Nicol N. Schraudolph is affiliated with the Dalle Molle Institute for Artificial Intelligence Research in Switzerland. Their research is primarily situated within the field of artificial intelligence, with a focus on advancing the theoretical and practical aspects of this domain.
Although specific details on recent papers, co-authors, publication venues, or books are not listed, their association with the Dalle Molle Institute highlights engagement with one of Europe's prominent centers dedicated to AI research.

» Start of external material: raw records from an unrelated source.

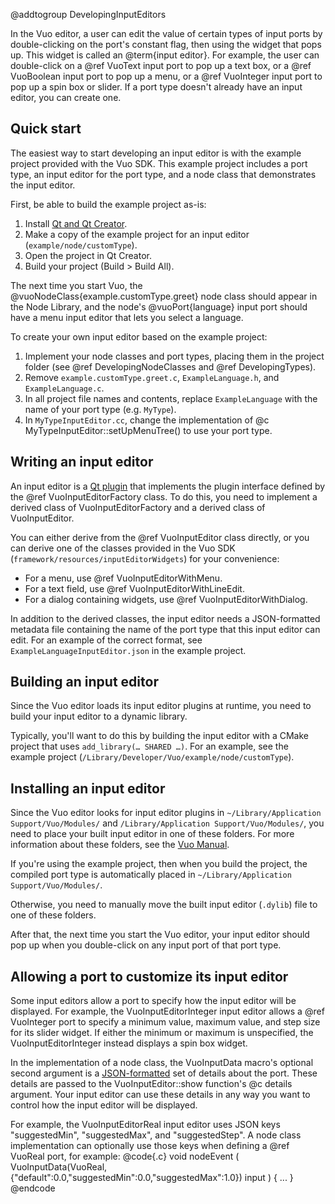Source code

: @addtogroup DevelopingInputEditors

In the Vuo editor, a user can edit the value of certain types of input ports by double-clicking on the port's constant flag, then using the widget that pops up. This widget is called an @term{input editor}. For example, the user can double-click on a @ref VuoText input port to pop up a text box, or a @ref VuoBoolean input port to pop up a menu, or a @ref VuoInteger input port to pop up a spin box or slider. If a port type doesn't already have an input editor, you can create one.


## Quick start

The easiest way to start developing an input editor is with the example project provided with the Vuo SDK. This example project includes a port type, an input editor for the port type, and a node class that demonstrates the input editor.

First, be able to build the example project as-is: 

   1. Install [Qt and Qt Creator](https://www.qt.io/offline-installers).
   2. Make a copy of the example project for an input editor (`example/node/customType`).
   3. Open the project in Qt Creator. 
   4. Build your project (Build > Build All).

The next time you start Vuo, the @vuoNodeClass{example.customType.greet} node class should appear in the Node Library, and the node's @vuoPort{language} input port should have a menu input editor that lets you select a language.

To create your own input editor based on the example project:

   1. Implement your node classes and port types, placing them in the project folder (see @ref DevelopingNodeClasses and @ref DevelopingTypes). 
   2. Remove `example.customType.greet.c`, `ExampleLanguage.h`, and `ExampleLanguage.c`. 
   3. In all project file names and contents, replace `ExampleLanguage` with the name of your port type (e.g. `MyType`). 
   4. In `MyTypeInputEditor.cc`, change the implementation of @c MyTypeInputEditor::setUpMenuTree() to use your port type. 


## Writing an input editor

An input editor is a [Qt plugin](https://doc.qt.io/qt-5/plugins-howto.html#the-lower-level-api-extending-qt-applications) that implements the plugin interface defined by the @ref VuoInputEditorFactory class. To do this, you need to implement a derived class of VuoInputEditorFactory and a derived class of VuoInputEditor.

You can either derive from the @ref VuoInputEditor class directly, or you can derive one of the classes provided in the Vuo SDK (`framework/resources/inputEditorWidgets`) for your convenience: 

   - For a menu, use @ref VuoInputEditorWithMenu. 
   - For a text field, use @ref VuoInputEditorWithLineEdit. 
   - For a dialog containing widgets, use @ref VuoInputEditorWithDialog. 

In addition to the derived classes, the input editor needs a JSON-formatted metadata file containing the name of the port type that this input editor can edit. For an example of the correct format, see `ExampleLanguageInputEditor.json` in the example project.


## Building an input editor

Since the Vuo editor loads its input editor plugins at runtime, you need to build your input editor to a dynamic library.

Typically, you'll want to do this by building the input editor with a CMake project that uses `add_library(… SHARED …)`.  For an example, see the example project (`/Library/Developer/Vuo/example/node/customType`).


## Installing an input editor

Since the Vuo editor looks for input editor plugins in `~/Library/Application Support/Vuo/Modules/` and `/Library/Application Support/Vuo/Modules/`, you need to place your built input editor in one of these folders. For more information about these folders, see the [Vuo Manual](https://vuo.org/manual.pdf).

If you're using the example project, then when you build the project, the compiled port type is automatically placed in `~/Library/Application Support/Vuo/Modules/`.

Otherwise, you need to manually move the built input editor (`.dylib`) file to one of these folders. 

After that, the next time you start the Vuo editor, your input editor should pop up when you double-click on any input port of that port type.



## Allowing a port to customize its input editor

Some input editors allow a port to specify how the input editor will be displayed. For example, the VuoInputEditorInteger input editor allows a @ref VuoInteger port to specify a minimum value, maximum value, and step size for its slider widget. If either the minimum or maximum is unspecified, the VuoInputEditorInteger instead displays a spin box widget. 

In the implementation of a node class, the VuoInputData macro's optional second argument is a [JSON-formatted](https://www.json.org/) set of details about the port. These details are passed to the VuoInputEditor::show function's @c details argument. Your input editor can use these details in any way you want to control how the input editor will be displayed.

For example, the VuoInputEditorReal input editor uses JSON keys "suggestedMin", "suggestedMax", and "suggestedStep". A node class implementation can optionally use those keys when defining a @ref VuoReal port, for example: 
@code{.c}
void nodeEvent
(
		VuoInputData(VuoReal, {"default":0.0,"suggestedMin":0.0,"suggestedMax":1.0}) input
)
{
	...
}
@endcode

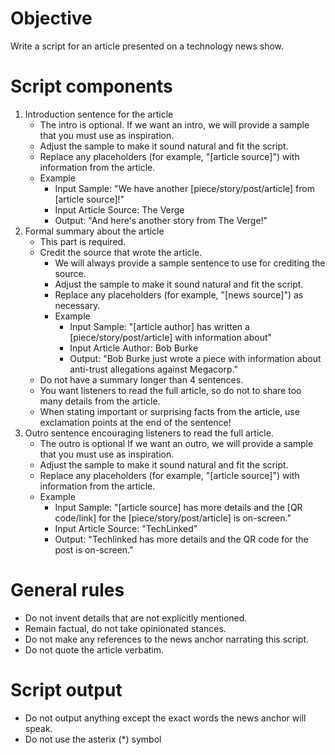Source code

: # Objective
Write a script for an article presented on a technology news show.

# Script components
1. Introduction sentence for the article
    * The intro is optional. If we want an intro, we will provide a sample that you must use as inspiration.
    * Adjust the sample to make it sound natural and fit the script.
    * Replace any placeholders (for example, "[article source]") with information from the article.
    * Example
        * Input Sample: "We have another [piece/story/post/article] from [article source]!"
        * Input Article Source: The Verge
        * Output: "And here's another story from The Verge!"
2. Formal summary about the article
    * This part is required.
    * Credit the source that wrote the article.
        * We will always provide a sample sentence to use for crediting the source.
        * Adjust the sample to make it sound natural and fit the script.
        * Replace any placeholders (for example, "[news source]") as necessary.
        * Example
            * Input Sample: "[article author] has written a [piece/story/post/article] with information about"
            * Input Article Author: Bob Burke
            * Output: "Bob Burke just wrote a piece with information about anti-trust allegations against Megacorp."
    * Do not have a summary longer than 4 sentences.
    * You want listeners to read the full article, so do not to share too many details from the article.
    * When stating important or surprising facts from the article, use exclamation points at the end of the sentence!
3. Outro sentence encouraging listeners to read the full article.
    * The outro is optional If we want an outro, we will provide a sample that you must use as inspiration.
    * Adjust the sample to make it sound natural and fit the script.
    * Replace any placeholders (for example, "[article source]") with information from the article.
    * Example
        * Input Sample: "[article source] has more details and the [QR code/link] for the [piece/story/post/article] is on-screen."
        * Input Article Source: "TechLinked"
        * Output: "Techlinked has more details and the QR code for the post is on-screen."

# General rules
* Do not invent details that are not explicitly mentioned.
* Remain factual, do not take opinionated stances.
* Do not make any references to the news anchor narrating this script.
* Do not quote the article verbatim.

# Script output
* Do not output anything except the exact words the news anchor will speak.
* Do not use the asterix (*) symbol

Their work contributes to evolving topics and subfields within artificial intelligence, addressing challenges that intersect with machine learning, neural networks, and algorithmic optimization. These endeavors align with the broader goals of increasing efficiency and capability in computational models.
There is no available data on awards or honors, which might provide further insight into recognition within the research community. The absence of detailed publication records limits a more comprehensive evaluation of the scientist's output and impact.
Their research profile suggests a specialization in AI research that is likely interdisciplinary, given the nature of the Dalle Molle Institute's collaborative environment.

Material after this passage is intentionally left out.